Pues acaso estas obras nos conmuevan porque en ellas exista algo de la verdadera compañía, o de la verdadera presencialidad; cierta sospecha de que ya no exista soledad, puesto que así como resulta bien cierto que el trovador, no estando, igualmente estaba allí, en las palabras, no menos cierto es que otros, estando evidentemente ahí, a la vista, más bien parecieran no estar.

Nosotros, pues, orgullosos de poder estar en todos lados desde la comodidad de nuestros hogares, no nos damos cuenta de que en realidad ese poder es más bien una impotencia: la de no poder estar más que en el preciso lugar en el que estamos… y de ahí que desesperemos (acaso hoy más que nunca) ante los equívocos de la letra, clamando por el auxilio de tecnologías que pretenden remendar nuestras rudezas con sendas prótesis de audio y video…

Pero acaso los trovadores, aún disponiendo de emojis, stickers y filtros, no hubiesen recurrido a ellos… pues habían abandonado la forma física humana (ese «sobretodo» del que hablaba Macedonio, y que atiende por sobre todo a la mirada) para adoptar otra, también física pero más bien efímera, que se encarna en lo sonoro de la palabra.

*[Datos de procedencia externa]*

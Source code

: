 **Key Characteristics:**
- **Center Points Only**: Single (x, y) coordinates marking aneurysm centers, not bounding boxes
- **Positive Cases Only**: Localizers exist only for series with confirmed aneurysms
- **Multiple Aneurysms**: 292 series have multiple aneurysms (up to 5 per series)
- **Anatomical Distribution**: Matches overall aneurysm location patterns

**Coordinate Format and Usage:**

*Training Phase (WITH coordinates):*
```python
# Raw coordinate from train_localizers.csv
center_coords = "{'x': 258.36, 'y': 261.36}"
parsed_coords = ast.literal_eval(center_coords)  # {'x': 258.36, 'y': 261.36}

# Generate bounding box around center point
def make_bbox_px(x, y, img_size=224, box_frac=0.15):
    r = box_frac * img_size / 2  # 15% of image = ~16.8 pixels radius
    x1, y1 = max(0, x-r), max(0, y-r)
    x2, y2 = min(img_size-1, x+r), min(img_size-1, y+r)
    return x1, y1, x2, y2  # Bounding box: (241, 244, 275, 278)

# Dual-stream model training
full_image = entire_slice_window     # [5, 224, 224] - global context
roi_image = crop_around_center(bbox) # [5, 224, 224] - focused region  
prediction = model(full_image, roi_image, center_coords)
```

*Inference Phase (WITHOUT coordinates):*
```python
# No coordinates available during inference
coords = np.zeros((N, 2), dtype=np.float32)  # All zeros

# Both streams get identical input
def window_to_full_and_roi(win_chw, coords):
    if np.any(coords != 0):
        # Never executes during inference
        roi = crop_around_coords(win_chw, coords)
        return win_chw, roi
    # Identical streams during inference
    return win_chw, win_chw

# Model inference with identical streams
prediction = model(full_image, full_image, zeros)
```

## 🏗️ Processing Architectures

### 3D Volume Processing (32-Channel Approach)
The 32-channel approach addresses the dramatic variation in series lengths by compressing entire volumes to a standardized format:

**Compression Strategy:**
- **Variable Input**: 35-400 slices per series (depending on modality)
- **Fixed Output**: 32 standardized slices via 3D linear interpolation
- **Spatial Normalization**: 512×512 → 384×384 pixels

Alguien atento dirá que tampoco el trovador escatimaba el soporte audio-visual; después de todo, ahí están la melodía (que ellos mismos componían), el recitado, el cuerpo del juglar… Pero reparemos en lo siguiente: que salvo la letra, nada de ello ha llegado en verdad hasta nosotros (si bien resulta asimismo curioso que gracias a la letra —o a través de la letra—, todo ello termine, ahora, por llegar hasta nosotros…).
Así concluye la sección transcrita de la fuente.